Though India has a refining capacity of 249.4 MT, annual capacity utilisation has been often more than 100%. In 2018-19 domestic refiners processed 257.2 MT of crude in 2018-19. Out of that more than 88% (226.5 MT) was imported crude, and more than 63% of that (142.9 MT) came from the Middle East.
“India is looking for reliable and economical alternatives; especially after the US embargo against Iran that has now reduced Iranian crude import to almost zero. Russia could be one such alternative,” the person said.
Oil and gas imports have figured in petroleum and natural gas minister Dharmendra Pradhan’s meetings and visits to Russia since last year. During a visit to Russia last August, Pradhan met top Rosneft officials and energy minister Alexander Novak and discussed collaboration in oil and gas. He also welcomed Rosneft’s proposal for new investments in refining and petrochemical operations.

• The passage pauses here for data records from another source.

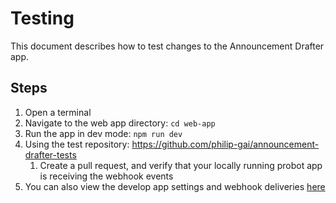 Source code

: # Testing

This document describes how to test changes to the Announcement Drafter app.

## Steps

1. Open a terminal
2. Navigate to the web app directory: `cd web-app`
3. Run the app in dev mode: `npm run dev`
4. Using the test repository: <https://github.com/philip-gai/announcement-drafter-tests>
   1. Create a pull request, and verify that your locally running probot app is receiving the webhook events
5. You can also view the develop app settings and webhook deliveries [here](https://github.com/settings/apps/announcement-drafter-develop/advanced)
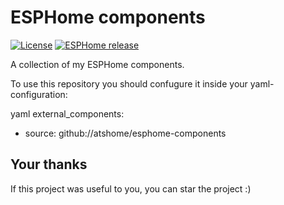 # ESPHome components

[![License][license-shield]][license]
[![ESPHome release][esphome-release-shield]][esphome-release]

[license-shield]: https://img.shields.io/static/v1?label=License&message=GPL%203.0&color=orange&logo=license
[license]: https://opensource.org/license/gpl-3-0
[esphome-release-shield]: https://img.shields.io/static/v1?label=ESPHome&message=2023.12&color=green&logo=esphome
[esphome-release]: https://GitHub.com/esphome/esphome/releases/



A collection of my ESPHome components.

To use this repository you should confugure it inside your yaml-configuration:

yaml
external_components:
  - source: github://atshome/esphome-components


## Your thanks

If this project was useful to you, you can star the project :)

The two ministers also met more than 20 CEOs and representatives of Indian and Russian oil and gas companies and discussed Indian investments in energy assets in Russia, and Russian investments in new initiatives to make India a gas-based economy, including use of natural gas in transportation.
During Rosenoft CEO Igor Sechin’s visit to New Delhi last September, an Indian consortium of Bharat PetroResources, Indian Oil Corp, ONGC Videsh Ltd and Oil India Ltd and the Russian behemoth signed a “non-binding cooperation agreement” on the Indian firms taking stakes in oilfields in Russia’s Far East.
During another visit by Pradhan to Russia last October, he met Sergey Tyrtsev, first deputy minister for development of the Far East and Arctic, and discussed energy cooperation. Pradhan also met deputy prime minister and presidential envoy for the Far East, Yury Trutnev, and discussed the sourcing of crude oil and potential Indian investments in the oil and gas sectors.
RS Sharma, former chairman and managing director of Oil and Natural gas Corporation (ONGC) said transportation of crude as well as LNG from Russia has to be cost effective to make commercial sense. “India must explore long term, reliable and cost effective options. Russia has potential,” he said.